そこには、誰もいなかった。見える人間は、長机でこちらを不思議そうに見てくる兵士だけ。
ローブの少女はどこにもいない。
「・・・・・・」
口を開いたまま呆然とするヴァンに、フランが近づいた。
「本当にどうしたんじゃ? 気分でも悪いのかえ?」
「今・・・・・・」
「ん?」
「・・・・・・いや、なんでもない。たぶん疲れてるんだろう」
額をさわりヴァンは横目で苦笑する。片眉を少し上げるフランは、そうかえ、とだけ言った。
通るのは問題なしと判断された六人は、また街道を歩く。関所にも馬車はあるのだが、携帯食糧を買ったのでその分を浮かせようとヴァンが言ったのだ。
うっそうと茂る森の間、魔獣避けが設置された街道だけが自然から隔離されている。ここはもうガレーラ王国だ。
先ほどは草原で気持ちの良い風にあたっていたが、やはり周囲が森ばかりだと湿った空気が流れている上に風も弱い。
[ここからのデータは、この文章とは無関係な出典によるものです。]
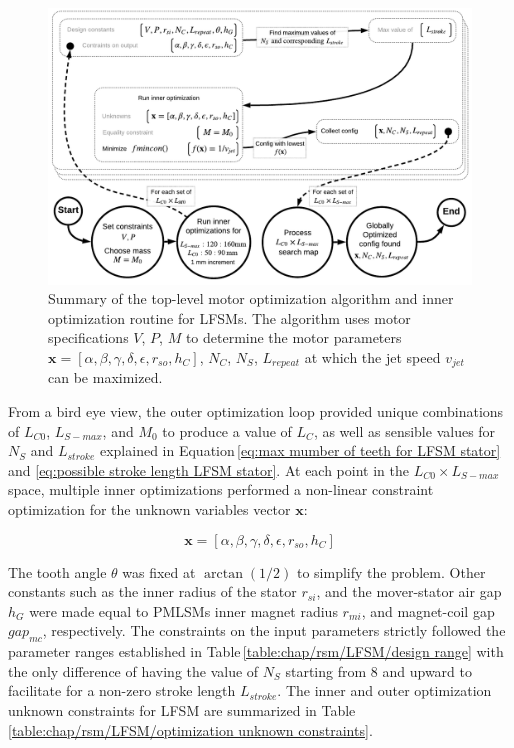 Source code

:                 
                \begin{figure}
                  \centering
                  \includegraphics[width=5.9in]{chap4/images2/RSM_LFSM_optimization.pdf}
                  \caption{Summary of the top-level motor optimization algorithm and inner optimization routine for \acsp{LFSM}. The algorithm uses motor specifications $V$, $P$, $M$ to determine the motor parameters $\textbf{x}=[\alpha,\beta,\gamma,\delta,\epsilon,r_{so},h_C]$, $N_C$, $N_S$, $L_{repeat}$ at which the jet speed $v_{jet}$ can be maximized.}
                  \label{fig:chapter/rsm/fsm/top level optmization}
                \end{figure}
                
                
                From a bird eye view, the outer optimization loop provided unique combinations of $L_{C0}$, $L_{S-max}$, and $M_0$ to produce a value of $L_C$, as well as sensible values for $N_S$ and $L_{stroke}$ explained in Equation\,\ref{eq:max mumber of teeth for LFSM stator} and \ref{eq:possible stroke length LFSM stator}. At each point in the $L_{C0} \times L_{S-max}$ space, multiple inner optimizations performed a non-linear constraint optimization for the unknown variables vector $\textbf{x}$:
            
            
                \begin{equation}
                    \textbf{x} = \left[ \alpha,\beta,\gamma,\delta,\epsilon,r_{so},h_{C} \right]
                    \label{eq:inner optimization x of FSM}
                \end{equation}
                
                
                The tooth angle $\theta$ was fixed at $\arctan(1/2)$ to simplify the problem. Other constants such as the inner radius of the stator $r_{si}$, and the mover-stator air gap $h_G$ were made equal to \acsp{PMLSM} inner magnet radius $r_{mi}$, and magnet-coil gap $gap_{mc}$, respectively. The constraints on the input parameters strictly followed the parameter ranges established in Table\,\ref{table:chap/rsm/LFSM/design range} with the only difference of having the value of $N_S$ starting from $8$ and upward to facilitate for a non-zero stroke length $L_{stroke}$. The inner and outer optimization unknown constraints for \acs{LFSM} are summarized in Table\,\ref{table:chap/rsm/LFSM/optimization unknown constraints}.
高い木々に囲まれた街道は枝や葉の天井が出来ていて太陽の光が少し差し込まれている。
「またずいぶんと雰囲気が違うな」
「私としてはあっちの草原のほうが好ましいです・・・・・・」
「だねー。オレっちも共和国のほうがいいなー。森って思いっきり走れないから戦いにくいんだよねー」
「おぬしは戦うことしか考えておらんのぅ」
「戦闘バカだもの。仕方ないわよ。ねぇ、ヴァン?」
アリアが呆れ顔でヴァンに同意を求めるが、聞かれた当人は俯き何かを考えている。
「・・・・・・」
「ヴァン?」
再度名前を呼ばれ、今気づいたようにヴァンが顔を上げた。
「ん? あぁ、そうだな、森より草原のほうが気持ちよかったな」
「・・・・・・や、その話はもう五秒くらい前に終わってるんだけど」
「一体どうしたんじゃ? 関所から様子が変じゃぞ? さっき疲れているといっておったし、やはり一泊したほうがよかったんじゃないかのぅ?」
フランの言葉に反応したのは、ご存知姉兄である
「え、アリス、疲れているのですか? それならそうと早く言ってください、無理はだめですよ?」
「そうだぞ、やっぱり関所に戻って宿を」
「待て待て、平気だ。疲れてない。さっきはちょっと・・・・・・」
「ちょっとー、なにー?」
ウラカーンに聞き返され、何かを言おうと口を開くが、首を横に振るヴァン。
「・・・・・・いや・・・・・・それより、この先にある村で、知り合った言葉を話す魔獣が住んでるんだ。今何をしているか気になるし、ちょっとよってもいいか?」
フランたちは首をかしげるが、アリアは分かった。
魔獣というのは『ギガンリーフ・バシレウス』ことリーちゃんを言っていて、ヴァンの細く白い指は『レーラの村』の方角を指差しているのだ。
強引に話題を変えるヴァンに、アリアが続く。
「リーちゃんに会いに行くのは私も賛成ね。みんな、駄目かしら?」
「ふむ・・・・・・わしはかまわんが」
「オレっちもちょっと興味あるなー」
「・・・・・・まぁ、獣が話すのはあまりありませんし」
「友好的なら・・・・・・話してみる良い機会だな」
五人は無理に聞き出そうとせず、あえてヴァンの提案に乗る。
「じゃあ、決まりだな」
嬉しそうに微笑むヴァンに、フランとウラカーン以外の胸が、きゅんと音を出した。
ヴァンの指差す先で街道が二つに分かれている。レーラの村にたどり着くのはそう時間はかからないはずだ。
その頃、レーラの村では。
「リーさーん、今日のお夕飯、一緒にどうですかー?」
緑髪を肩で切りそろえた女性が、村の中心の井戸近くで子供たちに囲まれている魔獣に叫ぶ。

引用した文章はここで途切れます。